I could have two – one to use myself and one to lend.
danieldwilliam: (Default)
I have decided to acquire a Kindle.

I’ve been experimenting with the Kindle app on my iPhone. I’ve read about half a dozen books on it so far and I’ve found them perfectly okay to read.

I’ve checked the availability and price of Kindle ebooks on Amazon and the prices are okay.

Most of the books I would want to buy are at least a little cheaper as an ebook. The difference becomes more marked if you have to pay for postage and packing. There looks to be perhaps a couple of pounds saving per book on average. The discount seems a fair trade for the loss of resale value and the loss of the ability to lend books to other people.

At about £90 for the Kindle I think it will take about 50 books to be break even. So that’s a book a week for a year. Assuming a 3 year life for the Kindle machine and I’ll be about £200 up on the deal; or between 20 and 40 books.

This is before I factor in the availability of free books from places like Project Guttenberg (for all your out of copyright classic book needs). I do tend to read things like Aristotle or Machiavelli so having access to those texts for free makes the number of books to break even much more favourable. At £9 per paperback version I’d only need to read ten Project Guttenberg books before the Kindle had paid for itself.

I’ve also downloaded some books from Baen’s Free Library. I quite like the idea of the Baen Free Library. It gives me an opportunity to try books by authors I would never risk a tenner. If I love the book then I can buy the rest of their work. If I don’t, then I’ve only lost the time to read the first few chapters.

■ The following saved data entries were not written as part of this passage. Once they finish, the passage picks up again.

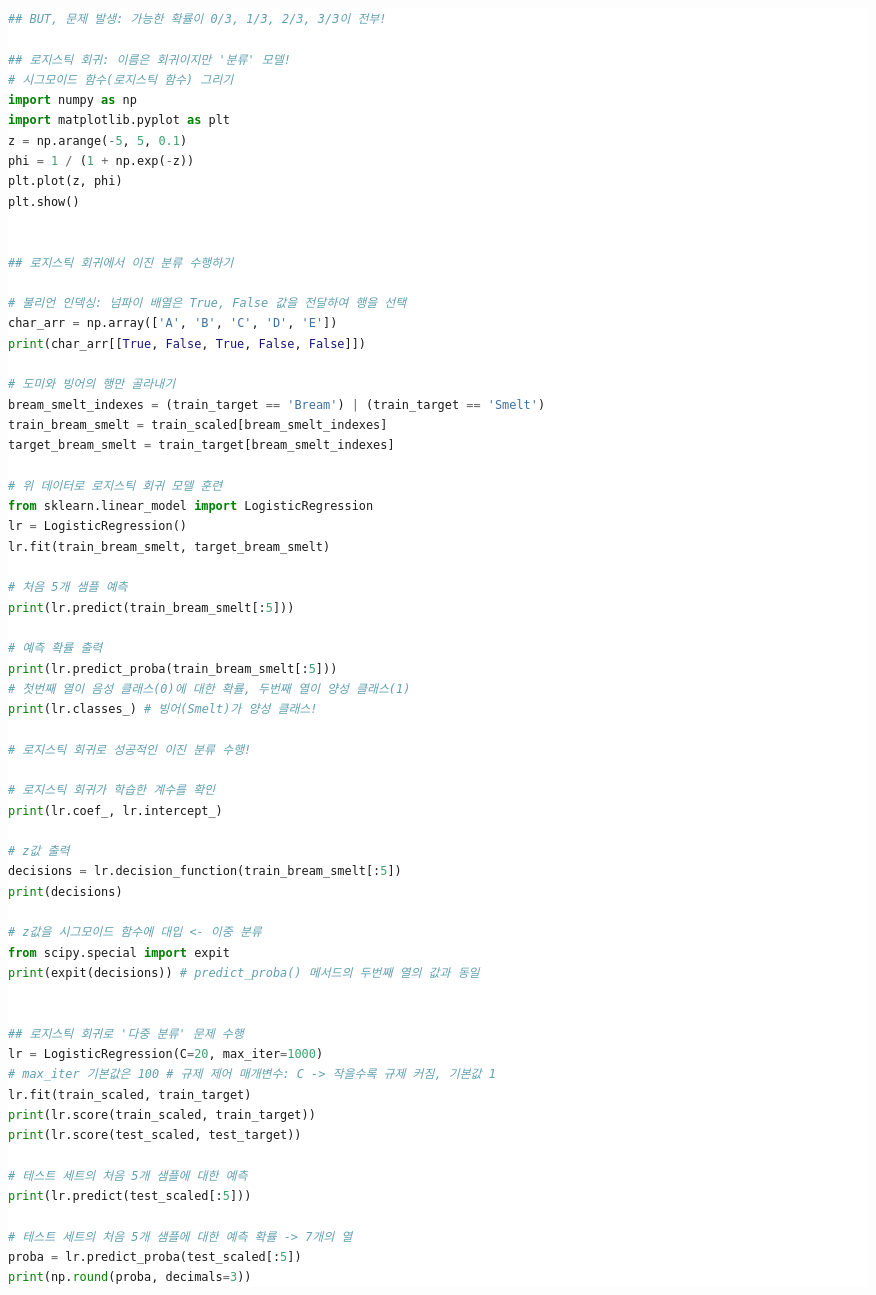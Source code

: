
 ```python
## BUT, 문제 발생: 가능한 확률이 0/3, 1/3, 2/3, 3/3이 전부!

## 로지스틱 회귀: 이름은 회귀이지만 '분류' 모델!
# 시그모이드 함수(로지스틱 함수) 그리기
import numpy as np
import matplotlib.pyplot as plt
z = np.arange(-5, 5, 0.1)
phi = 1 / (1 + np.exp(-z))
plt.plot(z, phi)
plt.show()


## 로지스틱 회귀에서 이진 분류 수행하기

# 불리언 인덱싱: 넘파이 배열은 True, False 값을 전달하여 행을 선택  
char_arr = np.array(['A', 'B', 'C', 'D', 'E'])
print(char_arr[[True, False, True, False, False]])

# 도미와 빙어의 행만 골라내기
bream_smelt_indexes = (train_target == 'Bream') | (train_target == 'Smelt')
train_bream_smelt = train_scaled[bream_smelt_indexes]
target_bream_smelt = train_target[bream_smelt_indexes]

# 위 데이터로 로지스틱 회귀 모델 훈련
from sklearn.linear_model import LogisticRegression
lr = LogisticRegression()
lr.fit(train_bream_smelt, target_bream_smelt)

# 처음 5개 샘플 예측
print(lr.predict(train_bream_smelt[:5])) 

# 예측 확률 출력
print(lr.predict_proba(train_bream_smelt[:5]))
# 첫번째 열이 음성 클래스(0)에 대한 확률, 두번째 열이 양성 클래스(1)
print(lr.classes_) # 빙어(Smelt)가 양성 클래스!

# 로지스틱 회귀로 성공적인 이진 분류 수행!

# 로지스틱 회귀가 학습한 계수를 확인
print(lr.coef_, lr.intercept_)

# z값 출력
decisions = lr.decision_function(train_bream_smelt[:5])
print(decisions)

# z값을 시그모이드 함수에 대입 <- 이중 분류
from scipy.special import expit
print(expit(decisions)) # predict_proba() 메서드의 두번째 열의 값과 동일


## 로지스틱 회귀로 '다중 분류' 문제 수행
lr = LogisticRegression(C=20, max_iter=1000) 
# max_iter 기본값은 100 # 규제 제어 매개변수: C -> 작을수록 규제 커짐, 기본값 1
lr.fit(train_scaled, train_target)
print(lr.score(train_scaled, train_target))
print(lr.score(test_scaled, test_target))

# 테스트 세트의 처음 5개 샘플에 대한 예측
print(lr.predict(test_scaled[:5]))

# 테스트 세트의 처음 5개 샘플에 대한 예측 확률 -> 7개의 열
proba = lr.predict_proba(test_scaled[:5])
print(np.round(proba, decimals=3))
```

The Kindle also helps me to defer buying a new bookcase at £90. My bookcases are pretty much full at the moment and in about a year or two I’ll need to either box up a whole bunch of books or buy some more bookcases. With more books in ebook form I can put this purchase off for sometime. Thus the Kindle handily pays for itself twice over the next year or so. Furthermore, it helps me avoid the £50 grand I’d have to pay in about five years to buy a bigger house to house my books if I continue to buy them at the same rate as I currently do.

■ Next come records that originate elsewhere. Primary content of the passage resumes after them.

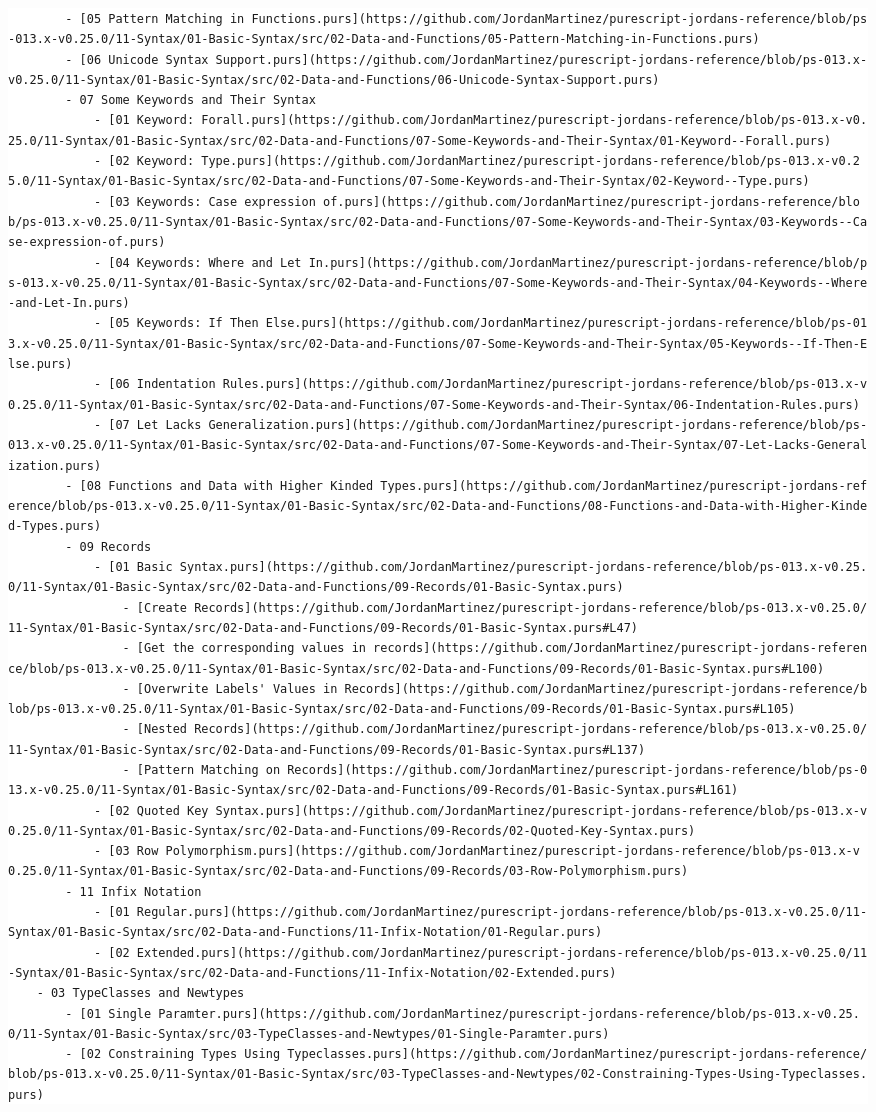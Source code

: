             - [05 Pattern Matching in Functions.purs](https://github.com/JordanMartinez/purescript-jordans-reference/blob/ps-013.x-v0.25.0/11-Syntax/01-Basic-Syntax/src/02-Data-and-Functions/05-Pattern-Matching-in-Functions.purs)
            - [06 Unicode Syntax Support.purs](https://github.com/JordanMartinez/purescript-jordans-reference/blob/ps-013.x-v0.25.0/11-Syntax/01-Basic-Syntax/src/02-Data-and-Functions/06-Unicode-Syntax-Support.purs)
            - 07 Some Keywords and Their Syntax
                - [01 Keyword: Forall.purs](https://github.com/JordanMartinez/purescript-jordans-reference/blob/ps-013.x-v0.25.0/11-Syntax/01-Basic-Syntax/src/02-Data-and-Functions/07-Some-Keywords-and-Their-Syntax/01-Keyword--Forall.purs)
                - [02 Keyword: Type.purs](https://github.com/JordanMartinez/purescript-jordans-reference/blob/ps-013.x-v0.25.0/11-Syntax/01-Basic-Syntax/src/02-Data-and-Functions/07-Some-Keywords-and-Their-Syntax/02-Keyword--Type.purs)
                - [03 Keywords: Case expression of.purs](https://github.com/JordanMartinez/purescript-jordans-reference/blob/ps-013.x-v0.25.0/11-Syntax/01-Basic-Syntax/src/02-Data-and-Functions/07-Some-Keywords-and-Their-Syntax/03-Keywords--Case-expression-of.purs)
                - [04 Keywords: Where and Let In.purs](https://github.com/JordanMartinez/purescript-jordans-reference/blob/ps-013.x-v0.25.0/11-Syntax/01-Basic-Syntax/src/02-Data-and-Functions/07-Some-Keywords-and-Their-Syntax/04-Keywords--Where-and-Let-In.purs)
                - [05 Keywords: If Then Else.purs](https://github.com/JordanMartinez/purescript-jordans-reference/blob/ps-013.x-v0.25.0/11-Syntax/01-Basic-Syntax/src/02-Data-and-Functions/07-Some-Keywords-and-Their-Syntax/05-Keywords--If-Then-Else.purs)
                - [06 Indentation Rules.purs](https://github.com/JordanMartinez/purescript-jordans-reference/blob/ps-013.x-v0.25.0/11-Syntax/01-Basic-Syntax/src/02-Data-and-Functions/07-Some-Keywords-and-Their-Syntax/06-Indentation-Rules.purs)
                - [07 Let Lacks Generalization.purs](https://github.com/JordanMartinez/purescript-jordans-reference/blob/ps-013.x-v0.25.0/11-Syntax/01-Basic-Syntax/src/02-Data-and-Functions/07-Some-Keywords-and-Their-Syntax/07-Let-Lacks-Generalization.purs)
            - [08 Functions and Data with Higher Kinded Types.purs](https://github.com/JordanMartinez/purescript-jordans-reference/blob/ps-013.x-v0.25.0/11-Syntax/01-Basic-Syntax/src/02-Data-and-Functions/08-Functions-and-Data-with-Higher-Kinded-Types.purs)
            - 09 Records
                - [01 Basic Syntax.purs](https://github.com/JordanMartinez/purescript-jordans-reference/blob/ps-013.x-v0.25.0/11-Syntax/01-Basic-Syntax/src/02-Data-and-Functions/09-Records/01-Basic-Syntax.purs)
                    - [Create Records](https://github.com/JordanMartinez/purescript-jordans-reference/blob/ps-013.x-v0.25.0/11-Syntax/01-Basic-Syntax/src/02-Data-and-Functions/09-Records/01-Basic-Syntax.purs#L47)
                    - [Get the corresponding values in records](https://github.com/JordanMartinez/purescript-jordans-reference/blob/ps-013.x-v0.25.0/11-Syntax/01-Basic-Syntax/src/02-Data-and-Functions/09-Records/01-Basic-Syntax.purs#L100)
                    - [Overwrite Labels' Values in Records](https://github.com/JordanMartinez/purescript-jordans-reference/blob/ps-013.x-v0.25.0/11-Syntax/01-Basic-Syntax/src/02-Data-and-Functions/09-Records/01-Basic-Syntax.purs#L105)
                    - [Nested Records](https://github.com/JordanMartinez/purescript-jordans-reference/blob/ps-013.x-v0.25.0/11-Syntax/01-Basic-Syntax/src/02-Data-and-Functions/09-Records/01-Basic-Syntax.purs#L137)
                    - [Pattern Matching on Records](https://github.com/JordanMartinez/purescript-jordans-reference/blob/ps-013.x-v0.25.0/11-Syntax/01-Basic-Syntax/src/02-Data-and-Functions/09-Records/01-Basic-Syntax.purs#L161)
                - [02 Quoted Key Syntax.purs](https://github.com/JordanMartinez/purescript-jordans-reference/blob/ps-013.x-v0.25.0/11-Syntax/01-Basic-Syntax/src/02-Data-and-Functions/09-Records/02-Quoted-Key-Syntax.purs)
                - [03 Row Polymorphism.purs](https://github.com/JordanMartinez/purescript-jordans-reference/blob/ps-013.x-v0.25.0/11-Syntax/01-Basic-Syntax/src/02-Data-and-Functions/09-Records/03-Row-Polymorphism.purs)
            - 11 Infix Notation
                - [01 Regular.purs](https://github.com/JordanMartinez/purescript-jordans-reference/blob/ps-013.x-v0.25.0/11-Syntax/01-Basic-Syntax/src/02-Data-and-Functions/11-Infix-Notation/01-Regular.purs)
                - [02 Extended.purs](https://github.com/JordanMartinez/purescript-jordans-reference/blob/ps-013.x-v0.25.0/11-Syntax/01-Basic-Syntax/src/02-Data-and-Functions/11-Infix-Notation/02-Extended.purs)
        - 03 TypeClasses and Newtypes
            - [01 Single Paramter.purs](https://github.com/JordanMartinez/purescript-jordans-reference/blob/ps-013.x-v0.25.0/11-Syntax/01-Basic-Syntax/src/03-TypeClasses-and-Newtypes/01-Single-Paramter.purs)
            - [02 Constraining Types Using Typeclasses.purs](https://github.com/JordanMartinez/purescript-jordans-reference/blob/ps-013.x-v0.25.0/11-Syntax/01-Basic-Syntax/src/03-TypeClasses-and-Newtypes/02-Constraining-Types-Using-Typeclasses.purs)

I’m mindful of the risks associated with buying ebooks from Amazon. They have some form for deliberately deleting books. I suspect I’m unlikely to be buying the kind of books that Amazon might take issue with. As a moral consideration it irks but as a commercial risk it’s okay for me. They also have some form for accidentally deleting people’s libraries. The internet suggests that they are reasonably good about fixing these problems when they occur. Again, a commercial risk I’m willing to take. I could easily lose all my hardcopy books in a leaking pipe disaster, or as I have in the past, through the fruitcake actions of a person I trusted my books with. There are no risk free scenarios. You pays your money and you takes your choice.

There are longer term issues about Digital Rights Managed file formats. What happens if Amazon goes bust or decides they can’t be bothered maintaining the Kindle format. In the latter case they get sued until either they do or they go bust. In the former, well, I guess we’ll see. Having those files unlocked strikes me as a service people would be willing to pay for and therefore the basis of an asset the liquidators could sell.

In any event, I tend not to re-read fiction. If I am careful and ensure that I buy hardcopy or DRM free ebooks (not via the Kindle) for anything I’d want to refer to in the future, text books and the like, the risk that Amazon go south with my library is one I’m willing to risk for the convenience of

The final concern with Amazon is what happens when my Kindle wears out and I don’t want to replace it with a Kindle but with some other system and I can’t port my purchases across. I think the same points on re-reading books apply here as they do above. I’m also expecting some anti-trust anti-competitive practise action on incompatible file formats in the next few years once the EU wakes up to way the market is being corralled by Amazon. I’m also expecting the price of ebook readers to fall to the point where having two is not prohibitive. Admittedly, it somewhat misses the point to have two ebook readers but then I already have about a thousand books and I seem to be able to make that work.

So, let the great Kindle experiment commence.